Re: your ridiculous "some animals are more equal than others" claptrap: the reason I gave Google its own line in the license file rather than adding it to CONTRIBUTORS like all of the other copyright holders (myself included) is because Google is not actually a code author, it is a legal entity which happens to own copyright to some of the contributions made by one of the contributors.
The English-language text reads:
Copyright (c) 2009, Snap Framework authors (see CONTRIBUTORS)
Copyright (c) 2010, Google, Inc.
Putting Google in the contributors file would be inaccurate because that list is for people who have put code into the project. It is a difference in categorization and essentially I am saying "the copyright to this code is owned by these people and this corporation".
You are confused. By writing down Google's name rather than your own after the copyright symbol, you are saying that they contributed the work to the project. You are the author, and may have associated moral rights (such as the right to be identified as the author), but it's not your code. It's their code, and they've done the contributing. All you got is the pay check you were going to get anyway.
Actually, no. Contribution and copyright are two different things. In the United States, every word you write is copyright by you. However, you can assign your copy rights to another entity. This allows copyright and authorship to become disjoint, even though they start out as the same thing.

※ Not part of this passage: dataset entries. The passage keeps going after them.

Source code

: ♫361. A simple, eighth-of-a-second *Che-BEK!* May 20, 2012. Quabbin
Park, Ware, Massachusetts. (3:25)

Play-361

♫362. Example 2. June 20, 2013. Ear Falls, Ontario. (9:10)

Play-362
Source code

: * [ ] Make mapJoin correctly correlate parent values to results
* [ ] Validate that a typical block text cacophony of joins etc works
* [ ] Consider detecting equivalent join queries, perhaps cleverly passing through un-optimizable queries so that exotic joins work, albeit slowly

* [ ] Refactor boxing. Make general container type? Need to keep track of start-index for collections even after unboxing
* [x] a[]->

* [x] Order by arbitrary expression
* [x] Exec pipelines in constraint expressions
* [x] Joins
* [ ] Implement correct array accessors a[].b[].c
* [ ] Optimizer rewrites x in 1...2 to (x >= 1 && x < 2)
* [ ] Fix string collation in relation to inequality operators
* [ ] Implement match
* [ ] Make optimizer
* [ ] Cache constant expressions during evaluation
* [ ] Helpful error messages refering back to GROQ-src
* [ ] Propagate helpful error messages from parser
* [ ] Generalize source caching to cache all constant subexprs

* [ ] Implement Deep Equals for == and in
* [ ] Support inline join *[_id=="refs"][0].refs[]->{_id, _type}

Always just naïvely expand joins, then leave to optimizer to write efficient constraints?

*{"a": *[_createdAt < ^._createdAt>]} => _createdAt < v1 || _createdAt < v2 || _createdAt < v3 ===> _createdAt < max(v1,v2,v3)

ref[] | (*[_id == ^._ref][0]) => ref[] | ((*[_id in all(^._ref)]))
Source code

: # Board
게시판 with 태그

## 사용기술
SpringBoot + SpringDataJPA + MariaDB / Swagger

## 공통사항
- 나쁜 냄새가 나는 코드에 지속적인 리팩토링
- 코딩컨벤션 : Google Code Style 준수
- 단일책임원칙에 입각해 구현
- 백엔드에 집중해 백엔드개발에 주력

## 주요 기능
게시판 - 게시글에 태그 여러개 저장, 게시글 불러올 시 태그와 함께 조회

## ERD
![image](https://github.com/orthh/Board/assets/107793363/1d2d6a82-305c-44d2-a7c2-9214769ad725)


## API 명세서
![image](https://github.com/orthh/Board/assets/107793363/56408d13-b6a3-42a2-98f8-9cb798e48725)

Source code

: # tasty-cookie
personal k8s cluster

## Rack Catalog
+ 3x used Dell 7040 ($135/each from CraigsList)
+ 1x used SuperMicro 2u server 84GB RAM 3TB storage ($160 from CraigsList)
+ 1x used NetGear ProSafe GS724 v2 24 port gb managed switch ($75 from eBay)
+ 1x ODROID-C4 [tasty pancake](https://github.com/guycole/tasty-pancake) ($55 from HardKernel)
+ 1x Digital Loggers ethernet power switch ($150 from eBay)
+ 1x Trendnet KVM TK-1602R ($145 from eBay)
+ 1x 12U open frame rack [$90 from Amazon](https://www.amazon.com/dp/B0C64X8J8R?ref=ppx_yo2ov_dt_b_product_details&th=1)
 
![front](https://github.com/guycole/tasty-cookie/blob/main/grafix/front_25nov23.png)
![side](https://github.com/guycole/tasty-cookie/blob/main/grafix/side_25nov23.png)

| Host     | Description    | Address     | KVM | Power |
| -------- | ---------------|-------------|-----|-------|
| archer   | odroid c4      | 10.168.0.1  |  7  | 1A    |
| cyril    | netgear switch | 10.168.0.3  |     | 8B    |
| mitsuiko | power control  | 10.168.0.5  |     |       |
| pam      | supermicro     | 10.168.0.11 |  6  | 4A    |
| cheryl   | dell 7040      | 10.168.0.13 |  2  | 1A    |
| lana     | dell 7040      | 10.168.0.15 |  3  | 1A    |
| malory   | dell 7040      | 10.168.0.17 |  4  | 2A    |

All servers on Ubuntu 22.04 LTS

Here is an example: The Apache Software Foundation requires copyright assignment on all contributed work. Developers who contribute code must assign their copyrights to the ASF. Their name is still in the contributor list, because they are a contributor of code. However, the Apache Software Foundation is the sole copyright holder of the works.
The English-language text reads:
Copyright (c) 2009, Snap Framework authors (see CONTRIBUTORS)
Copyright (c) 2010, Google, Inc.
Putting Google in the contributors file would be inaccurate because that list is for people who have put code into the project. It is a difference in categorization and essentially I am saying "the copyright to this code is owned by these people and this corporation".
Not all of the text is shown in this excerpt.